Business Indicators
by R. Keith Schwer
U.S. economic expansion slowed at mid-year, largely as a result of rising fuel prices, which rose 30 percent this year as a result of reduced supply, increased demand and the prospect of future shortages and markedly higher prices. Still, current oil prices in excess of $50 a barrel are lower today than in 1980, when a barrel of oil cost more than $80 in today’s money. Based on past experience, it will take further fuel-price increases to push the current expansion into a recession. Still, the recent price increases are reason to trim growth forecasts by fractions of a percent.
U.S. employment growth has been anemic since November 2001, the date of the bottom of the last recession and the beginning of the current expansion, but job growth has picked up during the past year at an annual rate of 1.3 percent. However, job growth must exceed 1.3 percent (the annual rate of growth in the working-age population) before the uncertainty that has clouded business investment will be pushed to the sidelines. Continued economic expansion with sustained demand prospects will be required to generate additional job growth and to improve labor-market conditions.

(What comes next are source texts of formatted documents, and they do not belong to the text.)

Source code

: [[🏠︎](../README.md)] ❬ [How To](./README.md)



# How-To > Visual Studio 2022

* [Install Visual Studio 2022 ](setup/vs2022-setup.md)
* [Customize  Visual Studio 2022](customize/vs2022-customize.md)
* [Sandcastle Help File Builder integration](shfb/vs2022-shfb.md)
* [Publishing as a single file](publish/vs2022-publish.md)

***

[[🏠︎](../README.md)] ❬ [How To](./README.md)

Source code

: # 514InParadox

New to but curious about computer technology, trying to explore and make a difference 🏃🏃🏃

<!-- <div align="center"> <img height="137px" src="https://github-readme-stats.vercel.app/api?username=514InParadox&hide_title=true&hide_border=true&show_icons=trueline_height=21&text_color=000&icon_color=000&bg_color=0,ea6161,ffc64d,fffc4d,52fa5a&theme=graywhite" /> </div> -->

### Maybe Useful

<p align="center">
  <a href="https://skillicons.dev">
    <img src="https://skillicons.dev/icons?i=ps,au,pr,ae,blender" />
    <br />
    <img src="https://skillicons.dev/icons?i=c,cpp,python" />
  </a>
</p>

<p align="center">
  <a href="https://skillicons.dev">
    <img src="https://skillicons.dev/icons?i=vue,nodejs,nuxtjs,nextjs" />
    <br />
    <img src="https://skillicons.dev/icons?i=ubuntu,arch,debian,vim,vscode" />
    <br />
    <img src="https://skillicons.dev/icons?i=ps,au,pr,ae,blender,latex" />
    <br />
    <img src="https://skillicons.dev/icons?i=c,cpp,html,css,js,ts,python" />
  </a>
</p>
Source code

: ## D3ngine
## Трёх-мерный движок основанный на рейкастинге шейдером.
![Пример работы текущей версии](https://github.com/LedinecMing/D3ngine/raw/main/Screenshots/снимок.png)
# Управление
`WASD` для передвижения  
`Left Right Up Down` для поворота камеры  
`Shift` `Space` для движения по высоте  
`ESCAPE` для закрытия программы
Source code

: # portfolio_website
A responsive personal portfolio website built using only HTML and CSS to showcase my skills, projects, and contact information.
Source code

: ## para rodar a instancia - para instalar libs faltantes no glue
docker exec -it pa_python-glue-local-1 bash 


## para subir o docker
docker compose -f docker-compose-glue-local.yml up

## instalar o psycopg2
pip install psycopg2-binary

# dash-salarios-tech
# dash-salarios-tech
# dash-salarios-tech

Economic conditions in Nevada, as measured by job growth, have been better than for the nation. Job growth over the past 12 months was up 4.3 percent, 4.7 percent and 3.8 percent for Nevada, Las Vegas and Reno, respectively. Other economic sectors in the Silver State have also experienced expansion. In Las Vegas, gaming revenue and taxable sales are up by double digits over a year ago. In Reno, gaming revenue is down at an annual rate of 4.8 percent, but taxable sales are up 10.1 percent over a year ago.

Both Las Vegas and Reno continue to experience strong housing markets. Sharp increases in metal prices have lifted the fortunes of rural Nevada. All regions of the Silver State are prospering.